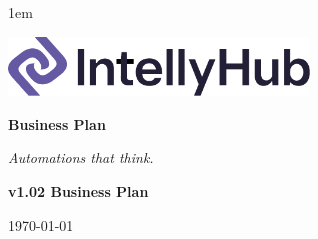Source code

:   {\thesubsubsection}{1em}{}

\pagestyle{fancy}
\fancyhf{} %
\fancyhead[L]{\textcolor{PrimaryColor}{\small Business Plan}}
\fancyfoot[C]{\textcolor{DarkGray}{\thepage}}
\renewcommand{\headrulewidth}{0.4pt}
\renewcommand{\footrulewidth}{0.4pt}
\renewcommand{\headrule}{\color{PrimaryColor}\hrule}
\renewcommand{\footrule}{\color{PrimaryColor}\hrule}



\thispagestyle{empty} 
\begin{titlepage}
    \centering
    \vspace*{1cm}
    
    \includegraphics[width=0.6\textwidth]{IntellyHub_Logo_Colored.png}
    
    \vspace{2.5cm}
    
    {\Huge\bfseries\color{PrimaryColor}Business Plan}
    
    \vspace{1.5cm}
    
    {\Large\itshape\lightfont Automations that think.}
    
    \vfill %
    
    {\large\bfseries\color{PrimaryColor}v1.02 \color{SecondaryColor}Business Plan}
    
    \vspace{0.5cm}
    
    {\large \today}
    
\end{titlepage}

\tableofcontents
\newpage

══════════════════════════════

§ Directions for this task: Restate all of the material word for word, leaving every picture out.

§ Task solution:
Source code

:   {\thesubsubsection}{1em}{}

\pagestyle{fancy}
\fancyhf{} %
\fancyhead[L]{\textcolor{PrimaryColor}{\small Business Plan}}
\fancyfoot[C]{\textcolor{DarkGray}{\thepage}}
\renewcommand{\headrulewidth}{0.4pt}
\renewcommand{\footrulewidth}{0.4pt}
\renewcommand{\headrule}{\color{PrimaryColor}\hrule}
\renewcommand{\footrule}{\color{PrimaryColor}\hrule}



\thispagestyle{empty} 
\begin{titlepage}
    \centering
    \vspace*{1cm}
    
    \includegraphics[width=0.6\textwidth]{IntellyHub_Logo_Colored.png}
    
    \vspace{2.5cm}
    
    {\Huge\bfseries\color{PrimaryColor}Business Plan}
    
    \vspace{1.5cm}
    
    {\Large\itshape\lightfont Automations that think.}
    
    \vfill %
    
    {\large\bfseries\color{PrimaryColor}v1.02 \color{SecondaryColor}Business Plan}
    
    \vspace{0.5cm}
    
    {\large \today}
    
\end{titlepage}

\tableofcontents
\newpage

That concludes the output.